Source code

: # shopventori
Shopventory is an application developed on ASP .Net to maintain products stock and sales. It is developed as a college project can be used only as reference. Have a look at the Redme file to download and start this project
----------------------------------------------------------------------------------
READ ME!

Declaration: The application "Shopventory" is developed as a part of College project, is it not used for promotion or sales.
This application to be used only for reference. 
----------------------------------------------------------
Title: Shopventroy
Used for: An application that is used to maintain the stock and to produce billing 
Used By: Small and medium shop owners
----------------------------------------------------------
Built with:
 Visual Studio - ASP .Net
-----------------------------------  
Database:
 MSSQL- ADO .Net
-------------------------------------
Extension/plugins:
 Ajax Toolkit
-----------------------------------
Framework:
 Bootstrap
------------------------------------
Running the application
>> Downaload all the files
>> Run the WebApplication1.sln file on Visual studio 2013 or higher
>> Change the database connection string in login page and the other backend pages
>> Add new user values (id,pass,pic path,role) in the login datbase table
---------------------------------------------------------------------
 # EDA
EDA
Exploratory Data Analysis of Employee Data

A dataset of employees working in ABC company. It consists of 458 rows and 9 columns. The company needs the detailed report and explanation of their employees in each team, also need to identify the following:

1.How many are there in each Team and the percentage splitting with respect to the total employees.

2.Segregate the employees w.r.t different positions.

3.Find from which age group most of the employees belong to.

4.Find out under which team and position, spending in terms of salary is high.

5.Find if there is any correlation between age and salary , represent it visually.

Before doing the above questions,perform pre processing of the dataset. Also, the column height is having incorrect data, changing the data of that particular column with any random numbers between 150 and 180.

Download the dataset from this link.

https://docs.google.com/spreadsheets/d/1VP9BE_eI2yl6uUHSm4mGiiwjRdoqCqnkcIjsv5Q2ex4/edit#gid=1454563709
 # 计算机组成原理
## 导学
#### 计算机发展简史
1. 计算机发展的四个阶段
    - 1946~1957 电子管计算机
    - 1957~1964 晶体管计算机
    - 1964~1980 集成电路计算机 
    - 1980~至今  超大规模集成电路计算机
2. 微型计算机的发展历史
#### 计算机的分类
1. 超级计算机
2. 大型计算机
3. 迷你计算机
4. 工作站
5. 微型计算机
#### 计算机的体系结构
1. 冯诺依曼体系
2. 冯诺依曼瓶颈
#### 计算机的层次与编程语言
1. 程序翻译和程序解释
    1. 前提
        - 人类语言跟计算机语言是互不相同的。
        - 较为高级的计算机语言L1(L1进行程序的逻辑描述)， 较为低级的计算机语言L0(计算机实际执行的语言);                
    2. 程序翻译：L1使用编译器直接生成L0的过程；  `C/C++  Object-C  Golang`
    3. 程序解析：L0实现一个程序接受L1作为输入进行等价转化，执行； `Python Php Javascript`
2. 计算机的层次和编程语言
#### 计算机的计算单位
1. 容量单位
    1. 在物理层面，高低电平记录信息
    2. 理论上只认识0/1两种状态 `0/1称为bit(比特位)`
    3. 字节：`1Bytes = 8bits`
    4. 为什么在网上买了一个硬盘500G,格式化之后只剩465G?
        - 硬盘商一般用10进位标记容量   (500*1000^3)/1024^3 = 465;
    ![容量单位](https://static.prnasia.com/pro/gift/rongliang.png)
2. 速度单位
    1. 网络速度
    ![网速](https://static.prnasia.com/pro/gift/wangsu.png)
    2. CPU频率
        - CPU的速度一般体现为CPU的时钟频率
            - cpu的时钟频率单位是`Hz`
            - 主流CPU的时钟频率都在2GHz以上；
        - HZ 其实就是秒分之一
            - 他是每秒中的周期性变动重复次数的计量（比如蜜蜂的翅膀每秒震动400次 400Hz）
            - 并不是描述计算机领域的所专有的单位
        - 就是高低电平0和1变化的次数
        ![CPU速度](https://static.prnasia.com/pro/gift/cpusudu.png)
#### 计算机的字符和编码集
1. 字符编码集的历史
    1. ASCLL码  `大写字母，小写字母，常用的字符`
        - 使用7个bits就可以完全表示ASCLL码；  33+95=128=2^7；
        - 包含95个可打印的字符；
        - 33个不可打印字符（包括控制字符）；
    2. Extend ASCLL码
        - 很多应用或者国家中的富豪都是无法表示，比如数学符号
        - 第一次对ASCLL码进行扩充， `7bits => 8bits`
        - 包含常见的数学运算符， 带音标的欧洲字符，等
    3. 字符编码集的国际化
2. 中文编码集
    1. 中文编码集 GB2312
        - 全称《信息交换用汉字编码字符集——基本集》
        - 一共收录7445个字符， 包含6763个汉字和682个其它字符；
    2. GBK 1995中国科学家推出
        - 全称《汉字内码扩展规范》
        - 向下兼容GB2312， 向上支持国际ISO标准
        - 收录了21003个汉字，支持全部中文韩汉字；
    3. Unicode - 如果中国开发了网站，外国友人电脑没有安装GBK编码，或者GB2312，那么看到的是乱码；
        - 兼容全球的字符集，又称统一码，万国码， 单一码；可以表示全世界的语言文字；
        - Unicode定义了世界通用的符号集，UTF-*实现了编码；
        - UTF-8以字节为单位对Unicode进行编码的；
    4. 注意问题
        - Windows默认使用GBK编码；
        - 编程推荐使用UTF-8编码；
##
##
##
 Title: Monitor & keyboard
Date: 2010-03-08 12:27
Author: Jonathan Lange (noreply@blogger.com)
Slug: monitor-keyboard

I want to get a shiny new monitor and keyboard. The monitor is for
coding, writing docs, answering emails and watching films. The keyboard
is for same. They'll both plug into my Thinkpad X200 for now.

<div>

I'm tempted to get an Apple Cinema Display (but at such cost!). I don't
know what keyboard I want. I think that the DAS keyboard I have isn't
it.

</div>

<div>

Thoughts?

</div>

ASSIGNMENT: Working from the listing above, pick out every line that has "stock" and copy it.

RESULT FOR THIS TASK:
Shopventory is an application developed on ASP .Net to maintain products stock and sales. It is developed as a college project can be used only as reference. Have a look at the Redme file to download and start this project
Used for: An application that is used to maintain the stock and to produce billing 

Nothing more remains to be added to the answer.